**THE TASK:** The output is to match the entries below character for character.

**SUPPLIED RECORDS:**
* * * *

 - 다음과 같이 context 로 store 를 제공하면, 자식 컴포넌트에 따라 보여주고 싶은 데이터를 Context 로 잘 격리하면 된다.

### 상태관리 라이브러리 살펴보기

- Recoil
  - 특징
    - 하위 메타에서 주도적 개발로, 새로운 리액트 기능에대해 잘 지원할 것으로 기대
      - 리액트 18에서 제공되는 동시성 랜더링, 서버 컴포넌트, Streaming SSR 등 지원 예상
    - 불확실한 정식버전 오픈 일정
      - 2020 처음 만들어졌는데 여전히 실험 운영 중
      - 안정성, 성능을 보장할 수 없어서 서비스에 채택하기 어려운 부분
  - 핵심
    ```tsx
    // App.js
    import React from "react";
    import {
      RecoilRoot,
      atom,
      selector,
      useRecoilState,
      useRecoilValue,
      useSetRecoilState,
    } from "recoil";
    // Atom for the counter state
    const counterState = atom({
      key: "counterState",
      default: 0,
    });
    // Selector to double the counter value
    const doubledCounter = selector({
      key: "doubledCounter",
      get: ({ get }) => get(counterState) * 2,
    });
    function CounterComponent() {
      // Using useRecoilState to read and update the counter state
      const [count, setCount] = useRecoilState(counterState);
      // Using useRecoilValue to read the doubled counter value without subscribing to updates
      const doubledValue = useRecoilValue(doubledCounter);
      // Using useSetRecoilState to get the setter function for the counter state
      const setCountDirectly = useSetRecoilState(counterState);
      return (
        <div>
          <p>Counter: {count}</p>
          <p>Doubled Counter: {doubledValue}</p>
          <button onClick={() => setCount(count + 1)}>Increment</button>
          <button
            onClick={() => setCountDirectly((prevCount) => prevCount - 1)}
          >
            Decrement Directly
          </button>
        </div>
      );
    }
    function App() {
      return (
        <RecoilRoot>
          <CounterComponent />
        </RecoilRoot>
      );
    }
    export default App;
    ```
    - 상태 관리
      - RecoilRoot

* * * *

**SOLUTION FOR THIS PROBLEM:**
 - 다음과 같이 context 로 store 를 제공하면, 자식 컴포넌트에 따라 보여주고 싶은 데이터를 Context 로 잘 격리하면 된다.

### 상태관리 라이브러리 살펴보기

- Recoil
  - 특징
    - 하위 메타에서 주도적 개발로, 새로운 리액트 기능에대해 잘 지원할 것으로 기대
      - 리액트 18에서 제공되는 동시성 랜더링, 서버 컴포넌트, Streaming SSR 등 지원 예상
    - 불확실한 정식버전 오픈 일정
      - 2020 처음 만들어졌는데 여전히 실험 운영 중
      - 안정성, 성능을 보장할 수 없어서 서비스에 채택하기 어려운 부분
  - 핵심
    ```tsx
    // App.js
    import React from "react";
    import {
      RecoilRoot,
      atom,
      selector,
      useRecoilState,
      useRecoilValue,
      useSetRecoilState,
    } from "recoil";
    // Atom for the counter state
    const counterState = atom({
      key: "counterState",
      default: 0,
    });
    // Selector to double the counter value
    const doubledCounter = selector({
      key: "doubledCounter",
      get: ({ get }) => get(counterState) * 2,
    });
    function CounterComponent() {
      // Using useRecoilState to read and update the counter state
      const [count, setCount] = useRecoilState(counterState);
      // Using useRecoilValue to read the doubled counter value without subscribing to updates
      const doubledValue = useRecoilValue(doubledCounter);
      // Using useSetRecoilState to get the setter function for the counter state
      const setCountDirectly = useSetRecoilState(counterState);
      return (
        <div>
          <p>Counter: {count}</p>
          <p>Doubled Counter: {doubledValue}</p>
          <button onClick={() => setCount(count + 1)}>Increment</button>
          <button
            onClick={() => setCountDirectly((prevCount) => prevCount - 1)}
          >
            Decrement Directly
          </button>
        </div>
      );
    }
    function App() {
      return (
        <RecoilRoot>
          <CounterComponent />
        </RecoilRoot>
      );
    }
    export default App;
    ```
    - 상태 관리
      - RecoilRoot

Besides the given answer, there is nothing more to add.